-- PROBLEM DETAILS --
Between the line containing "Full Name : Mert" and the line containing "xuất ra lệnh" lies a run of lines; give that run again exactly, with both of those lines, and nothing else from the entries below.

Records from a data source
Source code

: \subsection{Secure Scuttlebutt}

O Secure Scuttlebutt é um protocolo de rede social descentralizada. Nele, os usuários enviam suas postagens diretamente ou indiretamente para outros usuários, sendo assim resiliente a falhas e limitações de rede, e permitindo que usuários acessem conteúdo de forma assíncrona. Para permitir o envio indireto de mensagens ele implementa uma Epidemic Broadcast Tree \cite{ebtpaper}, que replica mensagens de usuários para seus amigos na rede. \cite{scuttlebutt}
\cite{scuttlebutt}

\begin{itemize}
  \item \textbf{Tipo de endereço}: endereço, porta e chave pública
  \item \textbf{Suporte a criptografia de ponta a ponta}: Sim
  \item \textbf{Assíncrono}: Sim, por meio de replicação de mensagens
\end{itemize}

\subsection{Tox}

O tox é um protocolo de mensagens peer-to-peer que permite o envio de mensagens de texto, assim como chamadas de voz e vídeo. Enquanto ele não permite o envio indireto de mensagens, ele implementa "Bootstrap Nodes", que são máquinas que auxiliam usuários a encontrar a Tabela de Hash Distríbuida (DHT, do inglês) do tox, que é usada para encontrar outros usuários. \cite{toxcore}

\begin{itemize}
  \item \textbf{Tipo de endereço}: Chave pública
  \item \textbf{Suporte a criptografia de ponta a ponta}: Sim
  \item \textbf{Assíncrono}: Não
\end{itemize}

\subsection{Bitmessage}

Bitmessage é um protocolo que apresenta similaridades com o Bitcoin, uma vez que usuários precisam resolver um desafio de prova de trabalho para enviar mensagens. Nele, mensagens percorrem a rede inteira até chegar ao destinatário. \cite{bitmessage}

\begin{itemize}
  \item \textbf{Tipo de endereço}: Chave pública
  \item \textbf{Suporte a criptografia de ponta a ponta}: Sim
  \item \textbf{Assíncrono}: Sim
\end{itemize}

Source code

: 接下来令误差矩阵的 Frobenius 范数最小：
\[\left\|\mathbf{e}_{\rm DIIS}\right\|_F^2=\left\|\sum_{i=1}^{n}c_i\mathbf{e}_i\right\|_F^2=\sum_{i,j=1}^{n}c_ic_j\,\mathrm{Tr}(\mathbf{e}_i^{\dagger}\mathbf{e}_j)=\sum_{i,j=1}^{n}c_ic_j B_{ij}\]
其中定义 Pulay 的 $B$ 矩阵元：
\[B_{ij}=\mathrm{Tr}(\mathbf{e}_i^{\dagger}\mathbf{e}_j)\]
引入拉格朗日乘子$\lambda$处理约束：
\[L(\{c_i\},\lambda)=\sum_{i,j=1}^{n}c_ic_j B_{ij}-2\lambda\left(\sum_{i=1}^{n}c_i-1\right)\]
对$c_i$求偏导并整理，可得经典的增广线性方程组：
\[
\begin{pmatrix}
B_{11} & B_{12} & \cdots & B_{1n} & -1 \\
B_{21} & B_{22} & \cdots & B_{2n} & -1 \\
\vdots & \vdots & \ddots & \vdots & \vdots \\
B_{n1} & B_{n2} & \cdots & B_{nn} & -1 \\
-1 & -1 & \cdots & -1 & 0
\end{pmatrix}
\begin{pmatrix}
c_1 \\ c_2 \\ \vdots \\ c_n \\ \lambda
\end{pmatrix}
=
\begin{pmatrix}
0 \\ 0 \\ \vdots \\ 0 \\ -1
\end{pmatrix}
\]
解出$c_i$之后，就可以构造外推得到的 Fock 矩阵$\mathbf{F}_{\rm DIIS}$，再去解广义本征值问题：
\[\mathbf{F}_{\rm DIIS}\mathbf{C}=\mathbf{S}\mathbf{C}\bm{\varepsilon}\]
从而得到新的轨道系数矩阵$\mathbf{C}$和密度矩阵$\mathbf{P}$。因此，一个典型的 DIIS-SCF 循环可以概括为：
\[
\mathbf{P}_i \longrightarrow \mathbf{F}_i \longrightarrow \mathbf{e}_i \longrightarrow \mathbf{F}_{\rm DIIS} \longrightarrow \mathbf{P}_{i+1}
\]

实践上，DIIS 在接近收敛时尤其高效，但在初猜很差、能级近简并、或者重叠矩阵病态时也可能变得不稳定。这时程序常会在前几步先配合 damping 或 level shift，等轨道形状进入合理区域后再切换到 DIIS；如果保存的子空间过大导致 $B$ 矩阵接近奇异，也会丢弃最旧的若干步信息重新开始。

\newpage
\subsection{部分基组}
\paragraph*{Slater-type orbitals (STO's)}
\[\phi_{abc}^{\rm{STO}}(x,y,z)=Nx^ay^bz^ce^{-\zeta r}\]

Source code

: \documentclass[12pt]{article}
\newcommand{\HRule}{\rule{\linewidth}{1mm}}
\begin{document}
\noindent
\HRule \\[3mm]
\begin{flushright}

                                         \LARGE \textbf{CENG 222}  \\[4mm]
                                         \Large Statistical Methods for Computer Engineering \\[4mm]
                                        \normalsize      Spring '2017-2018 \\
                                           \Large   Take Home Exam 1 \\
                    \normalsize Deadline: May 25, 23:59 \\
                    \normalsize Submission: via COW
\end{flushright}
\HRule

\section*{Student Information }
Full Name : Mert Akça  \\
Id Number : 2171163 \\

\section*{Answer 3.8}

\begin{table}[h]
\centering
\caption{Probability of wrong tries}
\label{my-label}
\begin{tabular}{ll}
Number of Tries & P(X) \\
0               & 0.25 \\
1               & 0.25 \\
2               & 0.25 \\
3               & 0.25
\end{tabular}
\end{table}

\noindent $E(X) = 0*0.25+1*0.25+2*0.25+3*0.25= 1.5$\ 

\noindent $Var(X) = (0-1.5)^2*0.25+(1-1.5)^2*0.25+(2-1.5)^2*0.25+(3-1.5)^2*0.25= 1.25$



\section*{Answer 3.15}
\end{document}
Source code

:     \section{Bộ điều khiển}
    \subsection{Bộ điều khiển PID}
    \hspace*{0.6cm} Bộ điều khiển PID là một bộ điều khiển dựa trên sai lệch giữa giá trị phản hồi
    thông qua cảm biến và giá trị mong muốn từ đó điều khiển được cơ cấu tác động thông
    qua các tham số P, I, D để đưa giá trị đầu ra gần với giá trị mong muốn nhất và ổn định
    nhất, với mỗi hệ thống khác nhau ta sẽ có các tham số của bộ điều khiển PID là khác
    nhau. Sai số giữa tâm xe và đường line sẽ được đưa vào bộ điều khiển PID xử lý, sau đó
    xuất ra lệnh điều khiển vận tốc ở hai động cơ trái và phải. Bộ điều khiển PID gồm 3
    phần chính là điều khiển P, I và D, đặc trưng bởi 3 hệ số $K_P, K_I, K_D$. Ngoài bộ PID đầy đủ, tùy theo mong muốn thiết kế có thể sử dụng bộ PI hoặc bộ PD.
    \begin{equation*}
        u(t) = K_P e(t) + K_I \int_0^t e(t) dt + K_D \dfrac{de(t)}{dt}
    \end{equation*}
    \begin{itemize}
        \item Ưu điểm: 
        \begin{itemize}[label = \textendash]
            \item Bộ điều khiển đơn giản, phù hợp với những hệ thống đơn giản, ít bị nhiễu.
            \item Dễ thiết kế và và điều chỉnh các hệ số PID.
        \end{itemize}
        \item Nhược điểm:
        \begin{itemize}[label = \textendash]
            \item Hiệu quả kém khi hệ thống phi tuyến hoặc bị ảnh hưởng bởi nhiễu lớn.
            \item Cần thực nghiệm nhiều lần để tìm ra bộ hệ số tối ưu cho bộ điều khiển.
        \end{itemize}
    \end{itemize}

-- OUTPUT FOR THIS EXERCISE --
Full Name : Mert Akça  \\
Id Number : 2171163 \\

\section*{Answer 3.8}

\begin{table}[h]
\centering
\caption{Probability of wrong tries}
\label{my-label}
\begin{tabular}{ll}
Number of Tries & P(X) \\
0               & 0.25 \\
1               & 0.25 \\
2               & 0.25 \\
3               & 0.25
\end{tabular}
\end{table}

\noindent $E(X) = 0*0.25+1*0.25+2*0.25+3*0.25= 1.5$\ 

\noindent $Var(X) = (0-1.5)^2*0.25+(1-1.5)^2*0.25+(2-1.5)^2*0.25+(3-1.5)^2*0.25= 1.25$



\section*{Answer 3.15}
\end{document}
Source code

:     \section{Bộ điều khiển}
    \subsection{Bộ điều khiển PID}
    \hspace*{0.6cm} Bộ điều khiển PID là một bộ điều khiển dựa trên sai lệch giữa giá trị phản hồi
    thông qua cảm biến và giá trị mong muốn từ đó điều khiển được cơ cấu tác động thông
    qua các tham số P, I, D để đưa giá trị đầu ra gần với giá trị mong muốn nhất và ổn định
    nhất, với mỗi hệ thống khác nhau ta sẽ có các tham số của bộ điều khiển PID là khác
    nhau. Sai số giữa tâm xe và đường line sẽ được đưa vào bộ điều khiển PID xử lý, sau đó
    xuất ra lệnh điều khiển vận tốc ở hai động cơ trái và phải. Bộ điều khiển PID gồm 3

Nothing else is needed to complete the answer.